PLANTAR FASCITIS (HEEL SPURS)
Plantar fascitis is a common foot problem in sports participants. It starts as a dull intermittent pain in the heel which may progress to a sharp persistent pain. Classically, it is worse in the morning with the first few steps or at the beginning of sporting activity.
The plantar fascia is a thick fibrous material on the bottom of the foot. It is attached to the heel bone (calcaneus) and fans forward toward the toes. It is responsible for maintaining the arch of the foot.
The problem usually occurs when part of this inflexible fascia is pulled away from the heel bone. This causes an inflammation and thus pain. Plantar fascia injuries may occur at the midsole or towards the toes. Since it is difficult to rest the foot, a vicious cycle is set up with the situation aggravated with every step. In severe cases, the heel is visibly swollen. The problem progresses rapidly and treatment must be started as soon as possible.
As the fascia is pulled away from the bone, the body reacts by filling in the space with new bone. This causes the classic "heel spur." This heel spur itself is a secondary X-ray finding and is not the problem, but a result of the problem.
Flat pronated feet
High arched rigid feet
Inappropriate or improper shoes
Toe running, hill running
Soft terrain (i.e. running in the sand)
Arch Supports - These are custom made from molds taken of your feet.
Rest - Use pain as your guide. If your foot is too painful, bearing sports can be temporarily replaced by swimming and/or cycling to maintain cardiovascular fitness. Weight training can be used to maintain leg strength.
Ice - Icing your heel (frozen peas) for 15 minutes several times a day will reduce inflammation. You should also ice your heel after activity for 15 minutes.
A physician may on rare occasions prescribe anti-inflammatory pills. These are important in reducing the inflammation in your foot.
The initial objective of physiotherapy (when needed) is to decrease the inflammation. Later the small muscles of the foot will be strengthened to support the weakened plantar fascia.

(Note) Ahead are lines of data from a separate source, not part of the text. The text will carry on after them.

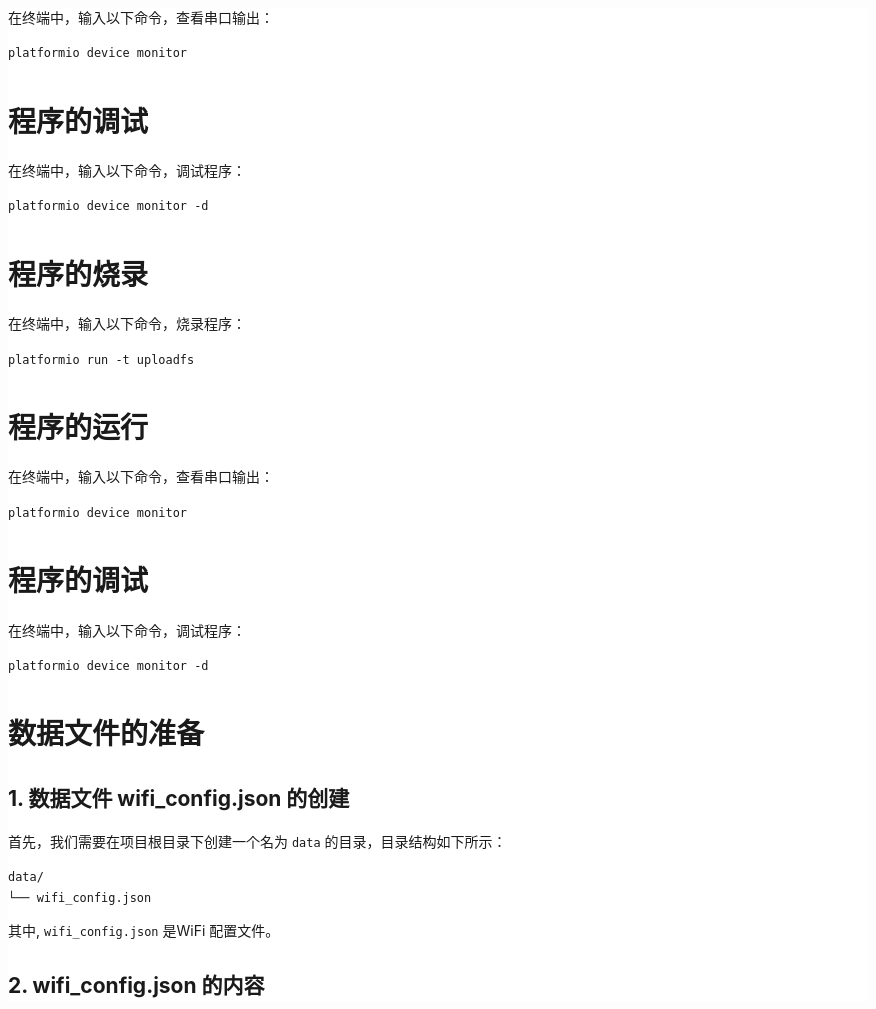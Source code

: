 在终端中，输入以下命令，查看串口输出：

```
platformio device monitor
```
# 程序的调试

在终端中，输入以下命令，调试程序：

```
platformio device monitor -d
```
# 程序的烧录

在终端中，输入以下命令，烧录程序：

```
platformio run -t uploadfs
```
# 程序的运行

在终端中，输入以下命令，查看串口输出：

```
platformio device monitor
```

# 程序的调试

在终端中，输入以下命令，调试程序：

```
platformio device monitor -d
```


# 数据文件的准备

## 1. 数据文件 wifi_config.json 的创建

首先，我们需要在项目根目录下创建一个名为  `data` 的目录，目录结构如下所示：

```
data/
└── wifi_config.json

```
其中, `wifi_config.json` 是WiFi 配置文件。

## 2. wifi_config.json 的内容

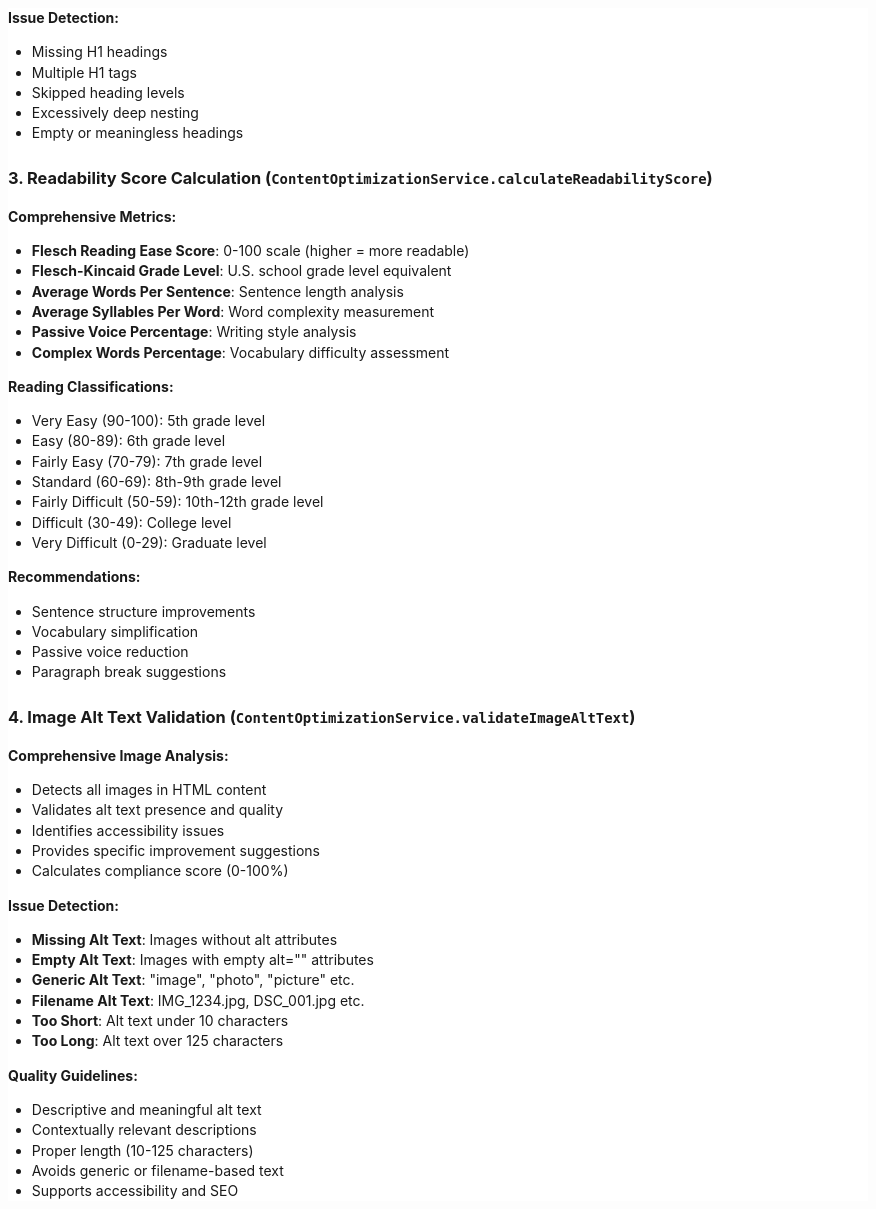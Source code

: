 **Issue Detection:**
- Missing H1 headings
- Multiple H1 tags
- Skipped heading levels
- Excessively deep nesting
- Empty or meaningless headings

### 3. Readability Score Calculation (`ContentOptimizationService.calculateReadabilityScore`)

**Comprehensive Metrics:**
- **Flesch Reading Ease Score**: 0-100 scale (higher = more readable)
- **Flesch-Kincaid Grade Level**: U.S. school grade level equivalent
- **Average Words Per Sentence**: Sentence length analysis
- **Average Syllables Per Word**: Word complexity measurement
- **Passive Voice Percentage**: Writing style analysis
- **Complex Words Percentage**: Vocabulary difficulty assessment

**Reading Classifications:**
- Very Easy (90-100): 5th grade level
- Easy (80-89): 6th grade level  
- Fairly Easy (70-79): 7th grade level
- Standard (60-69): 8th-9th grade level
- Fairly Difficult (50-59): 10th-12th grade level
- Difficult (30-49): College level
- Very Difficult (0-29): Graduate level

**Recommendations:**
- Sentence structure improvements
- Vocabulary simplification
- Passive voice reduction
- Paragraph break suggestions

### 4. Image Alt Text Validation (`ContentOptimizationService.validateImageAltText`)

**Comprehensive Image Analysis:**
- Detects all images in HTML content
- Validates alt text presence and quality
- Identifies accessibility issues
- Provides specific improvement suggestions
- Calculates compliance score (0-100%)

**Issue Detection:**
- **Missing Alt Text**: Images without alt attributes
- **Empty Alt Text**: Images with empty alt="" attributes
- **Generic Alt Text**: "image", "photo", "picture" etc.
- **Filename Alt Text**: IMG_1234.jpg, DSC_001.jpg etc.
- **Too Short**: Alt text under 10 characters
- **Too Long**: Alt text over 125 characters

**Quality Guidelines:**
- Descriptive and meaningful alt text
- Contextually relevant descriptions
- Proper length (10-125 characters)
- Avoids generic or filename-based text
- Supports accessibility and SEO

A cortisone injection is usually quite beneficial if the above have not solved the problem. It is a local injection and it is very safe in this area.

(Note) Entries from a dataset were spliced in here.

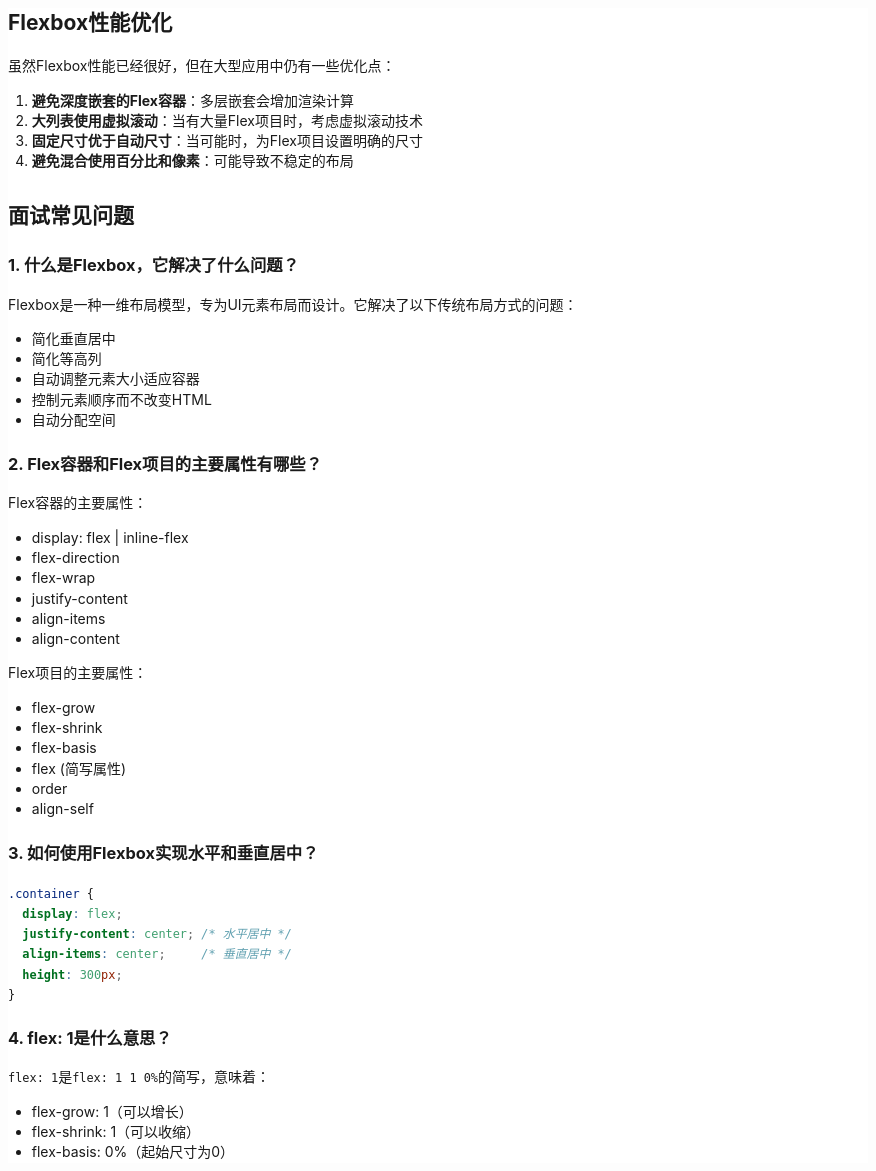 ## Flexbox性能优化

虽然Flexbox性能已经很好，但在大型应用中仍有一些优化点：

1. **避免深度嵌套的Flex容器**：多层嵌套会增加渲染计算
2. **大列表使用虚拟滚动**：当有大量Flex项目时，考虑虚拟滚动技术
3. **固定尺寸优于自动尺寸**：当可能时，为Flex项目设置明确的尺寸
4. **避免混合使用百分比和像素**：可能导致不稳定的布局

## 面试常见问题

### 1. 什么是Flexbox，它解决了什么问题？

Flexbox是一种一维布局模型，专为UI元素布局而设计。它解决了以下传统布局方式的问题：
- 简化垂直居中
- 简化等高列
- 自动调整元素大小适应容器
- 控制元素顺序而不改变HTML
- 自动分配空间

### 2. Flex容器和Flex项目的主要属性有哪些？

Flex容器的主要属性：
- display: flex | inline-flex
- flex-direction
- flex-wrap
- justify-content
- align-items
- align-content

Flex项目的主要属性：
- flex-grow
- flex-shrink
- flex-basis
- flex (简写属性)
- order
- align-self

### 3. 如何使用Flexbox实现水平和垂直居中？

```css
.container {
  display: flex;
  justify-content: center; /* 水平居中 */
  align-items: center;     /* 垂直居中 */
  height: 300px;
}
```

### 4. flex: 1是什么意思？

`flex: 1`是`flex: 1 1 0%`的简写，意味着：
- flex-grow: 1（可以增长）
- flex-shrink: 1（可以收缩）
- flex-basis: 0%（起始尺寸为0）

Surgery is occasionally required for plantar fascitis. The tension on the plantar fascia is released, and the spur may be excised.
Risks include skin breakdown, infection, slow healing, nerve or blood vessel damage, blood clots, and other complications. Discuss these with our team prior to your surgery and make sure you understand them.

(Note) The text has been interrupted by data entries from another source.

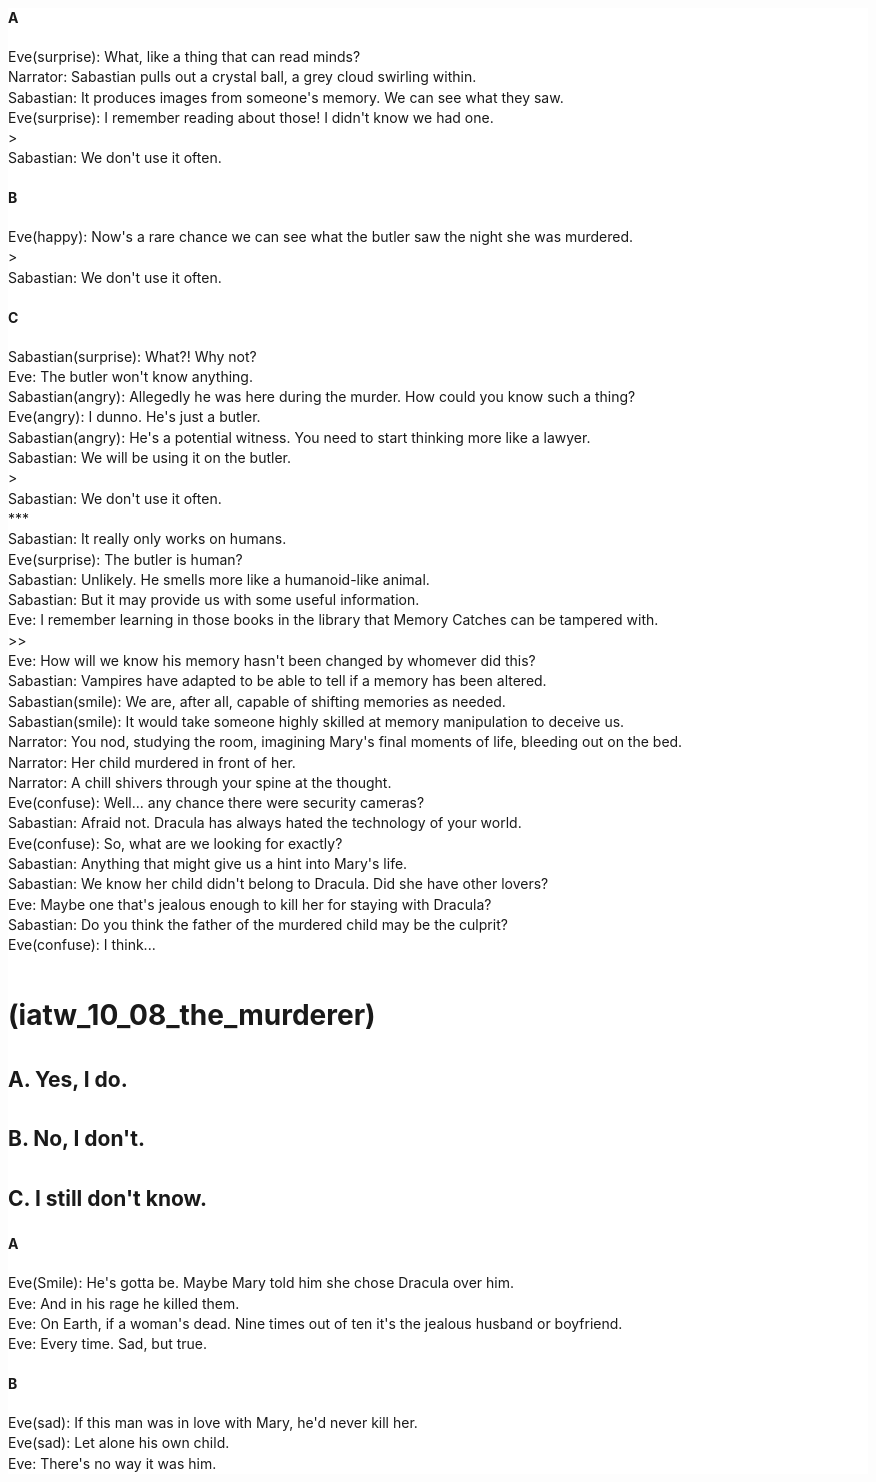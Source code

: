 #### A  
Eve(surprise): What, like a thing that can read minds?  
Narrator: Sabastian pulls out a crystal ball, a grey cloud swirling within.  
Sabastian: It produces images from someone's memory. We can see what they saw.  
Eve(surprise): I remember reading about those! I didn't know we had one.  
\>  
Sabastian: We don't use it often.  
#### B  
Eve(happy): Now's a rare chance we can see what the butler saw the night she was murdered.  
\>  
Sabastian: We don't use it often.  
#### C  
Sabastian(surprise): What?! Why not?  
Eve: The butler won't know anything.  
Sabastian(angry): Allegedly he was here during the murder. How could you know such a thing?  
Eve(angry): I dunno. He's just a butler.  
Sabastian(angry): He's a potential witness. You need to start thinking more like a lawyer.  
Sabastian: We will be using it on the butler.  
\>  
Sabastian: We don't use it often.  
\***  
Sabastian: It really only works on humans.  
Eve(surprise): The butler is human?  
Sabastian: Unlikely. He smells more like a humanoid-like animal.  
Sabastian: But it may provide us with some useful information.  
Eve: I remember learning in those books in the library that Memory Catches can be tampered with.  
\>>  
Eve: How will we know his memory hasn't been changed by whomever did this?  
Sabastian: Vampires have adapted to be able to tell if a memory has been altered.  
Sabastian(smile): We are, after all, capable of shifting memories as needed.  
Sabastian(smile): It would take someone highly skilled at memory manipulation to deceive us.  
Narrator: You nod, studying the room, imagining Mary's final moments of life, bleeding out on the bed.  
Narrator: Her child murdered in front of her.  
Narrator: A chill shivers through your spine at the thought.  
Eve(confuse): Well... any chance there were security cameras?  
Sabastian: Afraid not. Dracula has always hated the technology of your world.  
Eve(confuse): So, what are we looking for exactly?  
Sabastian: Anything that might give us a hint into Mary's life.  
Sabastian: We know her child didn't belong to Dracula. Did she have other lovers?  
Eve: Maybe one that's jealous enough to kill her for staying with Dracula?  
Sabastian: Do you think the father of the murdered child may be the culprit?  
Eve(confuse): I think...  
# (iatw_10_08_the_murderer)  
## A. Yes, I do.  
## B. No, I don't.  
## C. I still don't know.  
#### A  
Eve(Smile): He's gotta be. Maybe Mary told him she chose Dracula over him.  
Eve: And in his rage he killed them.  
Eve: On Earth, if a woman's dead. Nine times out of ten it's the jealous husband or boyfriend.  
Eve: Every time. Sad, but true.  
#### B  
Eve(sad): If this man was in love with Mary, he'd never kill her.  
Eve(sad): Let alone his own child.  
Eve: There's no way it was him.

Plantar fascitis can be aggravated by all weight-bearing sports. Repetitive foot landing, such as occurs in running and jogging, will aggravate the problem. When the problem is severe the best sports are ones which are non-weight-bearing (i.e. swimming, cycling). Go back into other sports slowly. If you have a lot of pain either during the activity or following morning, you are doing too much.
It is possible for shoes to cause the problem. You may need different or new shoes. A knowledgeable salesperson can be invaluable.
The following exercises are designed to strengthen the small muscles of the foot to help support the damaged area. If performed regularly, they will help prevent re-injury.
Place a towel on the floor. Curl the towel toward you, using only the toes of your injured foot. Resistance can be increased with a weight on the end of the towel. Repeat 20 times.
Run your foot slowly up and down the shin of your other leg as you try to grab the shin with your toes. Repeat 30 times. A similar exercise can be done by curling your toes around a tin can.
Stand feet together. Rotate your knees outward while attempting to grab the floor with your toes using the muscles of your foot. Hold 10 seconds, then relax. Repeat 20 times.
Lean against a wall with your back knee locked. Press forward until a stretch is felt in your calf muscle. Hold for 15 seconds.
Then bend your knee until a stretch is felt in your Achilles tendon. Hold a further 15 seconds. Repeat 3 times. You should feel a pull in your muscle and tendon, but no pain.